===== Available records =====

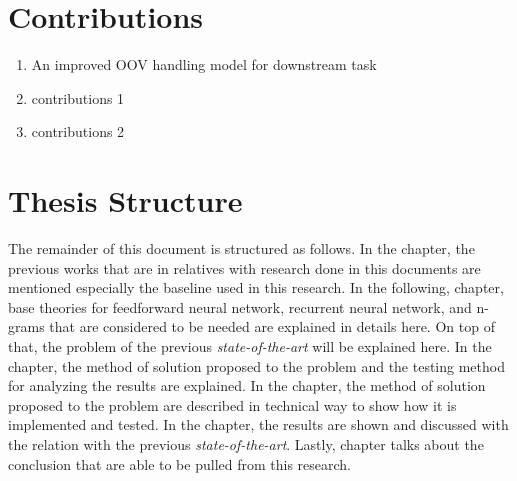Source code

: \section{Contributions}
    \begin{enumerate}
        \item An improved OOV handling model for downstream task
        \item contributions 1
        \item contributions 2
    \end{enumerate}

\section{Thesis Structure}
    The remainder of this document is structured as follows. In the
     chapter, the previous works that are in
    relatives with research done in this documents are mentioned
    especially the baseline used in this research. In the following,
     chapter, base theories for
    feedforward neural network, recurrent neural network, and n-grams
    that are considered to be needed are explained in details here. On
    top of that, the problem of the previous \textit{state-of-the-art}
    will be explained here. In the  chapter, the
    method of solution proposed to the problem and the testing method
    for analyzing the results are explained. In the
     chapter, the method of solution
    proposed to the problem are described in technical way to show how
    it is implemented and tested. In the 
    chapter, the results are shown and discussed with the relation
    with the previous \textit{state-of-the-art}. Lastly,
     chapter talks about the conclusion that are
    able to be pulled from this research.





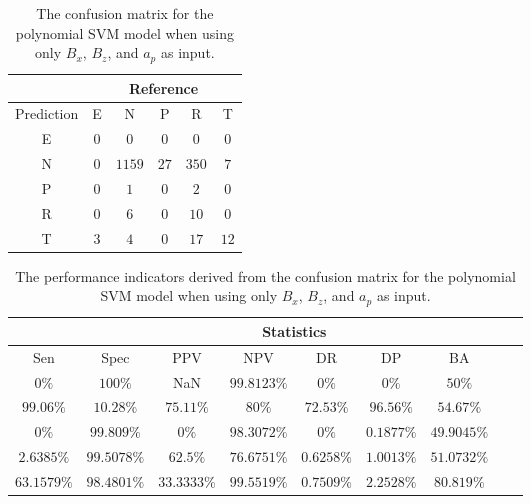 \begin{table}[!ht]
	\centering
	\begin{tabular}{|c|c|c|c|c|c|}
		\hline
		 & \multicolumn{5}{|c|}{Reference} \\ \hline
		 Prediction & E & N & P & R & T \\ \hline
		 E & $0$ & $0$ & $0$ & $0$ & $0$ \\ \hline
		 N & $0$ & $1159$ & $27$ & $350$ & $7$ \\ \hline
		 P & $0$ & $1$ & $0$ & $2$ & $0$ \\ \hline
		 R & $0$ & $6$ & $0$ & $10$ & $0$ \\ \hline
		 T & $3$ & $4$ & $0$ & $17$ & $12$ \\ \hline
	\end{tabular}
	\caption{The confusion matrix for the polynomial SVM model when using only $B_{x}$, $B_{z}$, and $a_{p}$ as input.}
	\label{tab:cm:xzap:svmPoly}
\end{table}

\begin{table}[!ht]
	\centering
	\begin{tabular}{|c|c|c|c|c|c|c|c|c|}
		\hline
		 & \multicolumn{7}{c|}{Statistics} \\ \hline
		Sen & Spec & PPV & NPV & DR & DP & BA \\ \hline
		$0\%$ & $100\%$ & NaN & $99.8123\%$ & $0\%$ & $0\%$ & $50\%$ \\ \hline
		$99.06\%$ & $10.28\%$ & $75.11\%$ & $80\%$ & $72.53\%$ & $96.56\%$ & $54.67\%$ \\ \hline
		$0\%$ & $99.809\%$ & $0\%$ & $98.3072\%$ & $0\%$ & $0.1877\%$ & $49.9045\%$ \\ \hline
		$2.6385\%$ & $99.5078\%$ & $62.5\%$ & $76.6751\%$ & $0.6258\%$ & $1.0013\%$ & $51.0732\%$ \\ \hline
		$63.1579\%$ & $98.4801\%$ & $33.3333\%$ & $99.5519\%$ & $0.7509\%$ & $2.2528\%$ & $80.819\%$ \\ \hline
	\end{tabular}
	\caption{The performance indicators derived from the confusion matrix for the polynomial SVM model when using only $B_{x}$, $B_{z}$, and $a_{p}$ as input.}
	\label{tab:cs:xzap:svmPoly}
\end{table}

=====

__Directions__
In the entries above, find the line with "N & $0$ & $1159$", then retype it and every line after it exactly.

__Problem solution__
		 N & $0$ & $1159$ & $27$ & $350$ & $7$ \\ \hline
		 P & $0$ & $1$ & $0$ & $2$ & $0$ \\ \hline
		 R & $0$ & $6$ & $0$ & $10$ & $0$ \\ \hline
		 T & $3$ & $4$ & $0$ & $17$ & $12$ \\ \hline
	\end{tabular}
	\caption{The confusion matrix for the polynomial SVM model when using only $B_{x}$, $B_{z}$, and $a_{p}$ as input.}
	\label{tab:cm:xzap:svmPoly}
\end{table}

\begin{table}[!ht]
	\centering
	\begin{tabular}{|c|c|c|c|c|c|c|c|c|}
		\hline
		 & \multicolumn{7}{c|}{Statistics} \\ \hline
		Sen & Spec & PPV & NPV & DR & DP & BA \\ \hline
		$0\%$ & $100\%$ & NaN & $99.8123\%$ & $0\%$ & $0\%$ & $50\%$ \\ \hline
		$99.06\%$ & $10.28\%$ & $75.11\%$ & $80\%$ & $72.53\%$ & $96.56\%$ & $54.67\%$ \\ \hline
		$0\%$ & $99.809\%$ & $0\%$ & $98.3072\%$ & $0\%$ & $0.1877\%$ & $49.9045\%$ \\ \hline
		$2.6385\%$ & $99.5078\%$ & $62.5\%$ & $76.6751\%$ & $0.6258\%$ & $1.0013\%$ & $51.0732\%$ \\ \hline
		$63.1579\%$ & $98.4801\%$ & $33.3333\%$ & $99.5519\%$ & $0.7509\%$ & $2.2528\%$ & $80.819\%$ \\ \hline
	\end{tabular}
	\caption{The performance indicators derived from the confusion matrix for the polynomial SVM model when using only $B_{x}$, $B_{z}$, and $a_{p}$ as input.}
	\label{tab:cs:xzap:svmPoly}
\end{table}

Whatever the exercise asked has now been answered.